───── RECORDS SUPPLIED

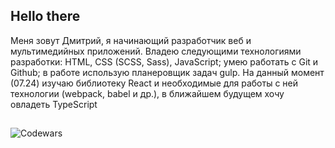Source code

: ## Hello there
Меня зовут Дмитрий, я начинающий разработчик веб и мультимедийных приложений. Владею следующими технологиями разработки: HTML, CSS (SCSS, Sass), JavaScript; умею работать с Git и Github; в работе использую планеровщик задач gulp. На данный момент (07.24) изучаю библиотеку React и необходимые для работы с ней технологии (webpack, babel и др.), в ближайшем будущем хочу овладеть TypeScript
##
![Codewars](https://github.r2v.ch/codewars?user=ApfeIStrudeI&stroke=#fff)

──────────

| THE TASK |
Repeat the listing exactly, minus its pictures.

| EXERCISE SOLUTION |
Source code

: ## Hello there
Меня зовут Дмитрий, я начинающий разработчик веб и мультимедийных приложений. Владею следующими технологиями разработки: HTML, CSS (SCSS, Sass), JavaScript; умею работать с Git и Github; в работе использую планеровщик задач gulp. На данный момент (07.24) изучаю библиотеку React и необходимые для работы с ней технологии (webpack, babel и др.), в ближайшем будущем хочу овладеть TypeScript
##
![Codewars](https://github.r2v.ch/codewars?user=ApfeIStrudeI&stroke=#fff)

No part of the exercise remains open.